── Material to process

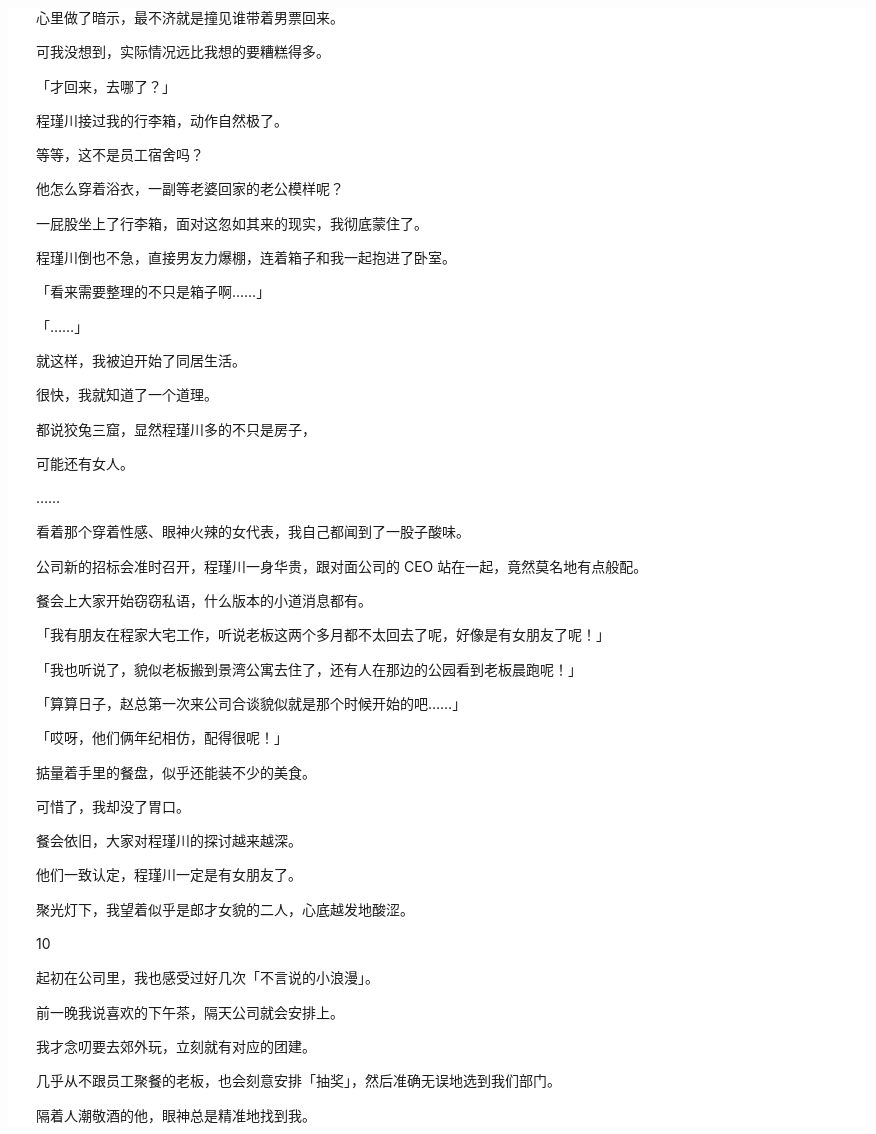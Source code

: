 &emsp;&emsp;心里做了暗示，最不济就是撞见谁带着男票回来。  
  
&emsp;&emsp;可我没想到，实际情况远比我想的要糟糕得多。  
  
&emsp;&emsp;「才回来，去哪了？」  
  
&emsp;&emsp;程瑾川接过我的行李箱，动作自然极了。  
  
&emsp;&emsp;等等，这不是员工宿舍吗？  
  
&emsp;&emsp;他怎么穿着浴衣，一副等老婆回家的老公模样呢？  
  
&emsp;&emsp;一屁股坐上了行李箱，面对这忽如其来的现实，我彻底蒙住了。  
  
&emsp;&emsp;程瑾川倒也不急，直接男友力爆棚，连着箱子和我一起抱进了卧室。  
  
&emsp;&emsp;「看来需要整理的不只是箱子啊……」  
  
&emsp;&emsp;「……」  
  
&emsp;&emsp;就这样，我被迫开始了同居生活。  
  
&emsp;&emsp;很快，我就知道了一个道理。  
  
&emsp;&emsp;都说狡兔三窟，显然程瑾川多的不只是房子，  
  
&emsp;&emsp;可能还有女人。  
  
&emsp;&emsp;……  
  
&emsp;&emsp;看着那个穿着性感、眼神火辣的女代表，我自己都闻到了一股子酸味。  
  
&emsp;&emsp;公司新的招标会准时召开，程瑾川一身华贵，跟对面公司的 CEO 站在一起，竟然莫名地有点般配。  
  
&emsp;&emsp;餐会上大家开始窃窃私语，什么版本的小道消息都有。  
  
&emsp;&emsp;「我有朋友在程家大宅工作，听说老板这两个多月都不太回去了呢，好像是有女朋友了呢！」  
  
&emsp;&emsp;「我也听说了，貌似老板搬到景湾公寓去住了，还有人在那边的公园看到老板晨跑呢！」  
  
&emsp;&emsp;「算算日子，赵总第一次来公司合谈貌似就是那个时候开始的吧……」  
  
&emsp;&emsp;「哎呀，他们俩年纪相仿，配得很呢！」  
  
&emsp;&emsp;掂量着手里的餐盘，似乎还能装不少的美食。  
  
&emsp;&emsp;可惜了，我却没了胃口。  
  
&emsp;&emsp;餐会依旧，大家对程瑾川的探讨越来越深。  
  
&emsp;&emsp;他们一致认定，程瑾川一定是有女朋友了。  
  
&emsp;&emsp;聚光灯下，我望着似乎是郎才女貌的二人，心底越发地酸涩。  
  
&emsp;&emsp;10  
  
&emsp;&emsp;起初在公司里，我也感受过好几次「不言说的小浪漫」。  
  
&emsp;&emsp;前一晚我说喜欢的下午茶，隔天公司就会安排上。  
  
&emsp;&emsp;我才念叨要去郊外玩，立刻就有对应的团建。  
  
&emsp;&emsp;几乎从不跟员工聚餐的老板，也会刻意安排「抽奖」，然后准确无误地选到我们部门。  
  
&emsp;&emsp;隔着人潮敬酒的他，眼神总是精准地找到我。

────

If a record holds a picture, skip the picture and write out everything else exactly.

Source code

: &emsp;&emsp;心里做了暗示，最不济就是撞见谁带着男票回来。  
  
&emsp;&emsp;可我没想到，实际情况远比我想的要糟糕得多。  
  
&emsp;&emsp;「才回来，去哪了？」  
  
&emsp;&emsp;程瑾川接过我的行李箱，动作自然极了。  
  
&emsp;&emsp;等等，这不是员工宿舍吗？  
  
&emsp;&emsp;他怎么穿着浴衣，一副等老婆回家的老公模样呢？  
  
&emsp;&emsp;一屁股坐上了行李箱，面对这忽如其来的现实，我彻底蒙住了。  
  
&emsp;&emsp;程瑾川倒也不急，直接男友力爆棚，连着箱子和我一起抱进了卧室。  
  
&emsp;&emsp;「看来需要整理的不只是箱子啊……」  
  
&emsp;&emsp;「……」  
  
&emsp;&emsp;就这样，我被迫开始了同居生活。  
  
&emsp;&emsp;很快，我就知道了一个道理。  
  
&emsp;&emsp;都说狡兔三窟，显然程瑾川多的不只是房子，  
  
&emsp;&emsp;可能还有女人。  
  
&emsp;&emsp;……  
  
&emsp;&emsp;看着那个穿着性感、眼神火辣的女代表，我自己都闻到了一股子酸味。  
  
&emsp;&emsp;公司新的招标会准时召开，程瑾川一身华贵，跟对面公司的 CEO 站在一起，竟然莫名地有点般配。  
  
&emsp;&emsp;餐会上大家开始窃窃私语，什么版本的小道消息都有。  
  
&emsp;&emsp;「我有朋友在程家大宅工作，听说老板这两个多月都不太回去了呢，好像是有女朋友了呢！」  
  
&emsp;&emsp;「我也听说了，貌似老板搬到景湾公寓去住了，还有人在那边的公园看到老板晨跑呢！」  
  
&emsp;&emsp;「算算日子，赵总第一次来公司合谈貌似就是那个时候开始的吧……」  
  
&emsp;&emsp;「哎呀，他们俩年纪相仿，配得很呢！」  
  
&emsp;&emsp;掂量着手里的餐盘，似乎还能装不少的美食。  
  
&emsp;&emsp;可惜了，我却没了胃口。  
  
&emsp;&emsp;餐会依旧，大家对程瑾川的探讨越来越深。  
  
&emsp;&emsp;他们一致认定，程瑾川一定是有女朋友了。  
  
&emsp;&emsp;聚光灯下，我望着似乎是郎才女貌的二人，心底越发地酸涩。  
  
&emsp;&emsp;10  
  
&emsp;&emsp;起初在公司里，我也感受过好几次「不言说的小浪漫」。  
  
&emsp;&emsp;前一晚我说喜欢的下午茶，隔天公司就会安排上。  
  
&emsp;&emsp;我才念叨要去郊外玩，立刻就有对应的团建。  
  
&emsp;&emsp;几乎从不跟员工聚餐的老板，也会刻意安排「抽奖」，然后准确无误地选到我们部门。  
  
&emsp;&emsp;隔着人潮敬酒的他，眼神总是精准地找到我。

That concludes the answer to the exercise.